▶ **Task to complete**: Please state how many lines in the records contain the string "traits", with no words besides the number.

▶ **Material supplied**:
====================

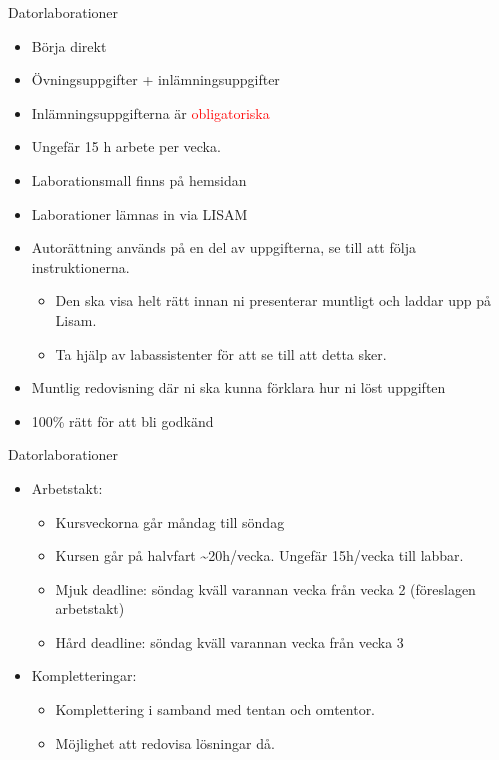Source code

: \documentclass[
  10pt,
  ignorenonframetext,
]{beamer}
\providecommand{\tightlist}{%
  \setlength{\itemsep}{0pt}\setlength{\parskip}{0pt}}
\begin{document}
\begin{frame}{Datorlaborationer}
\protect\hypertarget{datorlaborationer}{}
\begin{itemize}
\tightlist
\item
  Börja direkt
\item
  Övningsuppgifter + inlämningsuppgifter
\item
  Inlämningsuppgifterna är \textcolor{red}{obligatoriska} 
\item
  Ungefär 15 h arbete per vecka.
\item
  Laborationsmall finns på hemsidan
\item
  Laborationer lämnas in via LISAM
\item
  Autorättning används på en del av uppgifterna, se till att följa
  instruktionerna.

  \begin{itemize}
  \tightlist
  \item
    Den ska visa helt rätt innan ni presenterar muntligt och laddar upp
    på Lisam.
  \item
    Ta hjälp av labassistenter för att se till att detta sker.
  \end{itemize}
\item
  Muntlig redovisning där ni ska kunna förklara hur ni löst uppgiften
\item
  100\% rätt för att bli godkänd
\end{itemize}
\end{frame}

\begin{frame}{Datorlaborationer}
\protect\hypertarget{datorlaborationer-1}{}
\begin{itemize}
\tightlist
\item
  Arbetstakt:

  \begin{itemize}
  \tightlist
  \item
    Kursveckorna går måndag till söndag
  \item
    Kursen går på halvfart \textasciitilde20h/vecka. Ungefär 15h/vecka
    till labbar.
  \item
    Mjuk deadline: söndag kväll varannan vecka från vecka 2 (föreslagen arbetstakt)
  \item
    Hård deadline: söndag kväll varannan vecka från vecka 3
  \end{itemize}
\item
  Kompletteringar:

  \begin{itemize}
  \tightlist
  \item
    Komplettering i samband med tentan och omtentor.
  \item
    Möjlighet att redovisa lösningar då.
  \end{itemize}
\end{itemize}
\end{frame}
\end{document}
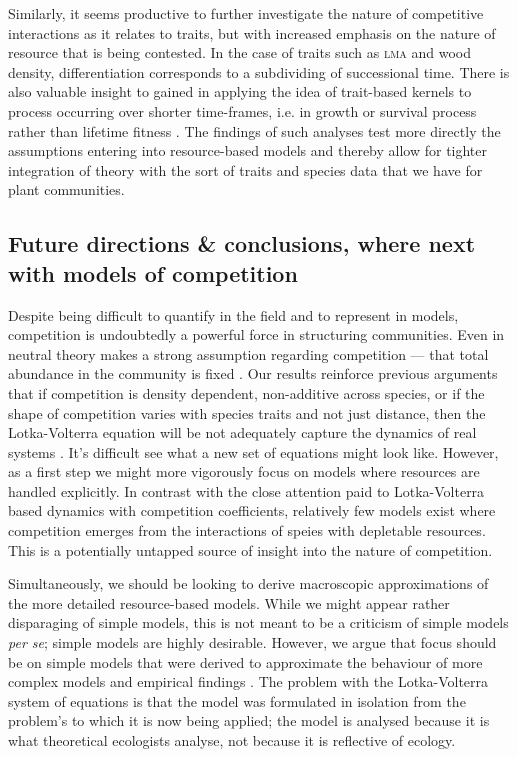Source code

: \documentclass[a4paper,11pt]{article}
\begin{document}
Similarly, it seems productive to further investigate the nature of
competitive interactions as it relates to traits, but with increased
emphasis on the nature of resource that is being contested. In the
case of traits such as \textsc{lma} and wood density, differentiation
corresponds to a subdividing of successional time. There is also
valuable insight to gained in applying the idea of trait-based kernels
to process occurring over shorter time-frames, i.e. in growth or
survival process rather than lifetime fitness
\citep[e.g.][]{Kunstler-2012, Lasky-2015}.  The findings of such
analyses test more directly the assumptions entering into
resource-based models and thereby allow for tighter integration of
theory with the sort of traits and species data that we have for plant
communities.

\subsection{Future directions \& conclusions, where next with models of
competition}

Despite being difficult to quantify in the field and to represent in
models, competition is undoubtedly a powerful force in structuring
communities.
Even in neutral theory makes a
strong assumption regarding competition --- that total abundance in
the community is fixed \citep{Hubbell-2001}.
%
Our results reinforce previous arguments that if competition is
density dependent, non-additive across species, or if the shape of
competition varies with species traits and not just distance, then the
Lotka-Volterra equation will be not adequately capture the dynamics of
real systems \citep{Andrewartha-1953, Neill-1974, Abrams-1975,
  Wangersky-1978,Abrams-1980, Tilman-1987}.  It's difficult see what a
new set of equations might look like.  However, as a first step we
might more vigorously focus on models where resources are handled
explicitly.  In contrast with the close attention
paid to Lotka-Volterra based dynamics with competition coefficients,
relatively few models exist where competition emerges from the
interactions of speies with depletable resources. This is a potentially
untapped source of insight into the nature of competition.

Simultaneously, we should be looking to derive macroscopic
approximations of the more detailed resource-based models.  While we
might appear rather disparaging of simple models, this is not meant
to be a criticism of simple models \textit{per se}; simple models are
highly desirable.  However, we argue that focus should be on simple models
that were derived to approximate the behaviour of more complex models and
empirical findings \citep[e.g.][]{Champagnat-2006}.
The problem with the Lotka-Volterra system of equations is that the
model was formulated in isolation from the problem's to which it is
now being applied; the model is analysed because it is what
theoretical ecologists analyse, not because it is reflective of
ecology.
\end{document}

====================

▶ **Task answer**: 4